EXERCISE BRIEF: Below are records to be output exactly, every one of them.

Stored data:
* * * * * * * * *
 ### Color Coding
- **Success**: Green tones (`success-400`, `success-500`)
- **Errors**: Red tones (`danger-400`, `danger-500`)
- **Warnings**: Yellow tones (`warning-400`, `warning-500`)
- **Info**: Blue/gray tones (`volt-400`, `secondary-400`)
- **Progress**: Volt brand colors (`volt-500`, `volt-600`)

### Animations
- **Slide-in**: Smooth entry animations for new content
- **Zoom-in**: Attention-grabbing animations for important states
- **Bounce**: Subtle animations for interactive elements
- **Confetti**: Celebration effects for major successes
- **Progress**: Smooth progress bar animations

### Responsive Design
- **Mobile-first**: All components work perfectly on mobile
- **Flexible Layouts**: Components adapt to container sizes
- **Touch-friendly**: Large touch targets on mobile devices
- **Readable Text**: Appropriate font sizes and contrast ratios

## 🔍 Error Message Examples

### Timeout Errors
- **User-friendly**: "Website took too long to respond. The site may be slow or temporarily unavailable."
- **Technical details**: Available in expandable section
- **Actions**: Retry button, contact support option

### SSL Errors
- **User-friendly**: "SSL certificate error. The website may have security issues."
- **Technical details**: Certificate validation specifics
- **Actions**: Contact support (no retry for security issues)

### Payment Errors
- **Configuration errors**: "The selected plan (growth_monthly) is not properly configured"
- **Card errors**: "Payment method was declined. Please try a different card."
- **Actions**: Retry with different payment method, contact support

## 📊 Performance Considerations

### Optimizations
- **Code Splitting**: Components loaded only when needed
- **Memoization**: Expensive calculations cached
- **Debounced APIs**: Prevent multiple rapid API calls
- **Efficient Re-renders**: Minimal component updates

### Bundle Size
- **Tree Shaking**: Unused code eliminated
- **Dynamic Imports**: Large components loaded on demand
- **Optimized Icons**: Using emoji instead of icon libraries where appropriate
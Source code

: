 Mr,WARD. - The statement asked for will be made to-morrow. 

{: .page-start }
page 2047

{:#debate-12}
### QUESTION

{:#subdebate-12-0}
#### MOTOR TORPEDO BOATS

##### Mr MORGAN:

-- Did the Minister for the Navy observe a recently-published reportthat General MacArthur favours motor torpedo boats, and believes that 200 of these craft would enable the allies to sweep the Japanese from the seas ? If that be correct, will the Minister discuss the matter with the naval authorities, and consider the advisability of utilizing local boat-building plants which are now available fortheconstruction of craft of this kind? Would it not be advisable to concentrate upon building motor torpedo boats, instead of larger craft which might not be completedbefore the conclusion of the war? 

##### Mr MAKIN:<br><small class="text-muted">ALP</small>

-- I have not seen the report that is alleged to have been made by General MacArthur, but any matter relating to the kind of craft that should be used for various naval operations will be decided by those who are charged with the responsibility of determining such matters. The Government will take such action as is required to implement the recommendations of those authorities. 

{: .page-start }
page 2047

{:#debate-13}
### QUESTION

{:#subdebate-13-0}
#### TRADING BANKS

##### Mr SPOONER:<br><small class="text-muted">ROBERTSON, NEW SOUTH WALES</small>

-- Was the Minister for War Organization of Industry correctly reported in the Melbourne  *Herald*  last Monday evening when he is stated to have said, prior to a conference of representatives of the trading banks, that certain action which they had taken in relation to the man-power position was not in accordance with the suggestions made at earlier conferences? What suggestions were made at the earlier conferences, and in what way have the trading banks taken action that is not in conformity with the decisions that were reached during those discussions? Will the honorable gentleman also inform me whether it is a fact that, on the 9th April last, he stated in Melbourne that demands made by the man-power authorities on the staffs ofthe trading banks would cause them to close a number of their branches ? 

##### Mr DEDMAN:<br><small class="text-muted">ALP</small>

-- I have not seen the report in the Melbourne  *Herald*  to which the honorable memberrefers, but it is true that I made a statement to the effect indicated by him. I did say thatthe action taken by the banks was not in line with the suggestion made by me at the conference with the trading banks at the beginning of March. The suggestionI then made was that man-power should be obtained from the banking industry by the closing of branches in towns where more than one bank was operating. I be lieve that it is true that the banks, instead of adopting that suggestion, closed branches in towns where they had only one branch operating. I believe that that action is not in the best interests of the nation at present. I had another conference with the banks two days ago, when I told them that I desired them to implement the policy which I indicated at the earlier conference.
* * * * * * * * *
ANSWER FOR THIS EXERCISE:
 ### Color Coding
- **Success**: Green tones (`success-400`, `success-500`)
- **Errors**: Red tones (`danger-400`, `danger-500`)
- **Warnings**: Yellow tones (`warning-400`, `warning-500`)
- **Info**: Blue/gray tones (`volt-400`, `secondary-400`)
- **Progress**: Volt brand colors (`volt-500`, `volt-600`)

### Animations
- **Slide-in**: Smooth entry animations for new content
- **Zoom-in**: Attention-grabbing animations for important states
- **Bounce**: Subtle animations for interactive elements
- **Confetti**: Celebration effects for major successes
- **Progress**: Smooth progress bar animations

### Responsive Design
- **Mobile-first**: All components work perfectly on mobile
- **Flexible Layouts**: Components adapt to container sizes
- **Touch-friendly**: Large touch targets on mobile devices
- **Readable Text**: Appropriate font sizes and contrast ratios

## 🔍 Error Message Examples

### Timeout Errors
- **User-friendly**: "Website took too long to respond. The site may be slow or temporarily unavailable."
- **Technical details**: Available in expandable section
- **Actions**: Retry button, contact support option

### SSL Errors
- **User-friendly**: "SSL certificate error. The website may have security issues."
- **Technical details**: Certificate validation specifics
- **Actions**: Contact support (no retry for security issues)

### Payment Errors
- **Configuration errors**: "The selected plan (growth_monthly) is not properly configured"
- **Card errors**: "Payment method was declined. Please try a different card."
- **Actions**: Retry with different payment method, contact support

## 📊 Performance Considerations

### Optimizations
- **Code Splitting**: Components loaded only when needed
- **Memoization**: Expensive calculations cached
- **Debounced APIs**: Prevent multiple rapid API calls
- **Efficient Re-renders**: Minimal component updates

### Bundle Size
- **Tree Shaking**: Unused code eliminated
- **Dynamic Imports**: Large components loaded on demand
- **Optimized Icons**: Using emoji instead of icon libraries where appropriate
Source code

: Mr,WARD. - The statement asked for will be made to-morrow. 

{: .page-start }
page 2047

{:#debate-12}
### QUESTION

{:#subdebate-12-0}
#### MOTOR TORPEDO BOATS

##### Mr MORGAN:

-- Did the Minister for the Navy observe a recently-published reportthat General MacArthur favours motor torpedo boats, and believes that 200 of these craft would enable the allies to sweep the Japanese from the seas ? If that be correct, will the Minister discuss the matter with the naval authorities, and consider the advisability of utilizing local boat-building plants which are now available fortheconstruction of craft of this kind? Would it not be advisable to concentrate upon building motor torpedo boats, instead of larger craft which might not be completedbefore the conclusion of the war? 

##### Mr MAKIN:<br><small class="text-muted">ALP</small>

-- I have not seen the report that is alleged to have been made by General MacArthur, but any matter relating to the kind of craft that should be used for various naval operations will be decided by those who are charged with the responsibility of determining such matters. The Government will take such action as is required to implement the recommendations of those authorities. 

{: .page-start }
page 2047

{:#debate-13}
### QUESTION

{:#subdebate-13-0}
#### TRADING BANKS

##### Mr SPOONER:<br><small class="text-muted">ROBERTSON, NEW SOUTH WALES</small>

-- Was the Minister for War Organization of Industry correctly reported in the Melbourne  *Herald*  last Monday evening when he is stated to have said, prior to a conference of representatives of the trading banks, that certain action which they had taken in relation to the man-power position was not in accordance with the suggestions made at earlier conferences? What suggestions were made at the earlier conferences, and in what way have the trading banks taken action that is not in conformity with the decisions that were reached during those discussions? Will the honorable gentleman also inform me whether it is a fact that, on the 9th April last, he stated in Melbourne that demands made by the man-power authorities on the staffs ofthe trading banks would cause them to close a number of their branches ? 

##### Mr DEDMAN:<br><small class="text-muted">ALP</small>

-- I have not seen the report in the Melbourne  *Herald*  to which the honorable memberrefers, but it is true that I made a statement to the effect indicated by him. I did say thatthe action taken by the banks was not in line with the suggestion made by me at the conference with the trading banks at the beginning of March. The suggestionI then made was that man-power should be obtained from the banking industry by the closing of branches in towns where more than one bank was operating. I be lieve that it is true that the banks, instead of adopting that suggestion, closed branches in towns where they had only one branch operating. I believe that that action is not in the best interests of the nation at present. I had another conference with the banks two days ago, when I told them that I desired them to implement the policy which I indicated at the earlier conference.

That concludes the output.